(Records from a data source)
--- START ---
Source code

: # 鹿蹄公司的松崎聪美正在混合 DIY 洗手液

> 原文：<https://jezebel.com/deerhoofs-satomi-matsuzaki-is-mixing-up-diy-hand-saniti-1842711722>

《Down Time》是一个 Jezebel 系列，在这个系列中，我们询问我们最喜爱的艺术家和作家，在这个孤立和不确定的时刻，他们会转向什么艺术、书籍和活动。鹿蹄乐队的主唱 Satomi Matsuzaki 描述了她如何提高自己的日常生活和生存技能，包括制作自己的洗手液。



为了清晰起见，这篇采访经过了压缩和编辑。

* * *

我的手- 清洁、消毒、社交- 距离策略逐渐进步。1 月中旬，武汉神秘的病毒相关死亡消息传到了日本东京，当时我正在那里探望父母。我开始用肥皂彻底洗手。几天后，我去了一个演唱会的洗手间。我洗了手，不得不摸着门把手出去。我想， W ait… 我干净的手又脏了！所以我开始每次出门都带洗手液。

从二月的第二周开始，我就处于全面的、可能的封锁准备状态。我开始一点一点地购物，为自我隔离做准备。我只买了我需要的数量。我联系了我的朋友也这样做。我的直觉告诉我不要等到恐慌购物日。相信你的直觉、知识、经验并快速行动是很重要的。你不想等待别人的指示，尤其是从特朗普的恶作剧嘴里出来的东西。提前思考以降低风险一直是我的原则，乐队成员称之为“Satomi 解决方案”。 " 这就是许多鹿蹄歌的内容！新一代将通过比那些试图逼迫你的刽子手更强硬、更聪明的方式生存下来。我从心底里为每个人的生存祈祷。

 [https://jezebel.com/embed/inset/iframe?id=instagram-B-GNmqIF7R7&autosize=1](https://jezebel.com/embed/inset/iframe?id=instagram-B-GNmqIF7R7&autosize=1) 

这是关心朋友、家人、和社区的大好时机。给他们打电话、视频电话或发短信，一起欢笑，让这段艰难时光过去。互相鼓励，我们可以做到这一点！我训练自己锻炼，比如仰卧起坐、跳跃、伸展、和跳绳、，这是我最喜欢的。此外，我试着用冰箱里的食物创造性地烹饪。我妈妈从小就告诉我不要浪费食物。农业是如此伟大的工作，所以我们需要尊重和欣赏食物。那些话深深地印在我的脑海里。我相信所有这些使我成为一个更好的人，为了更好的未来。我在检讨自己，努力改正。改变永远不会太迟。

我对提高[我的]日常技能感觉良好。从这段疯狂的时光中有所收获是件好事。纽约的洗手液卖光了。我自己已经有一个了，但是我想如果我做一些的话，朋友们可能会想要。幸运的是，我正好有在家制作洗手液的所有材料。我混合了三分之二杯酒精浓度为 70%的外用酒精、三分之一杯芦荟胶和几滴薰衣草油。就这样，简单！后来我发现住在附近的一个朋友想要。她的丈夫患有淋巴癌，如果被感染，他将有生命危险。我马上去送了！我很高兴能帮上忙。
--- END ---
* **WHAT THIS TASK INVOLVES**: Retype every record above exactly.

* **YOUR SOLUTION**:
Source code

: # 鹿蹄公司的松崎聪美正在混合 DIY 洗手液

> 原文：<https://jezebel.com/deerhoofs-satomi-matsuzaki-is-mixing-up-diy-hand-saniti-1842711722>

《Down Time》是一个 Jezebel 系列，在这个系列中，我们询问我们最喜爱的艺术家和作家，在这个孤立和不确定的时刻，他们会转向什么艺术、书籍和活动。鹿蹄乐队的主唱 Satomi Matsuzaki 描述了她如何提高自己的日常生活和生存技能，包括制作自己的洗手液。



为了清晰起见，这篇采访经过了压缩和编辑。

* * *

我的手- 清洁、消毒、社交- 距离策略逐渐进步。1 月中旬，武汉神秘的病毒相关死亡消息传到了日本东京，当时我正在那里探望父母。我开始用肥皂彻底洗手。几天后，我去了一个演唱会的洗手间。我洗了手，不得不摸着门把手出去。我想， W ait… 我干净的手又脏了！所以我开始每次出门都带洗手液。

从二月的第二周开始，我就处于全面的、可能的封锁准备状态。我开始一点一点地购物，为自我隔离做准备。我只买了我需要的数量。我联系了我的朋友也这样做。我的直觉告诉我不要等到恐慌购物日。相信你的直觉、知识、经验并快速行动是很重要的。你不想等待别人的指示，尤其是从特朗普的恶作剧嘴里出来的东西。提前思考以降低风险一直是我的原则，乐队成员称之为“Satomi 解决方案”。 " 这就是许多鹿蹄歌的内容！新一代将通过比那些试图逼迫你的刽子手更强硬、更聪明的方式生存下来。我从心底里为每个人的生存祈祷。

 [https://jezebel.com/embed/inset/iframe?id=instagram-B-GNmqIF7R7&autosize=1](https://jezebel.com/embed/inset/iframe?id=instagram-B-GNmqIF7R7&autosize=1) 

这是关心朋友、家人、和社区的大好时机。给他们打电话、视频电话或发短信，一起欢笑，让这段艰难时光过去。互相鼓励，我们可以做到这一点！我训练自己锻炼，比如仰卧起坐、跳跃、伸展、和跳绳、，这是我最喜欢的。此外，我试着用冰箱里的食物创造性地烹饪。我妈妈从小就告诉我不要浪费食物。农业是如此伟大的工作，所以我们需要尊重和欣赏食物。那些话深深地印在我的脑海里。我相信所有这些使我成为一个更好的人，为了更好的未来。我在检讨自己，努力改正。改变永远不会太迟。

我对提高[我的]日常技能感觉良好。从这段疯狂的时光中有所收获是件好事。纽约的洗手液卖光了。我自己已经有一个了，但是我想如果我做一些的话，朋友们可能会想要。幸运的是，我正好有在家制作洗手液的所有材料。我混合了三分之二杯酒精浓度为 70%的外用酒精、三分之一杯芦荟胶和几滴薰衣草油。就这样，简单！后来我发现住在附近的一个朋友想要。她的丈夫患有淋巴癌，如果被感染，他将有生命危险。我马上去送了！我很高兴能帮上忙。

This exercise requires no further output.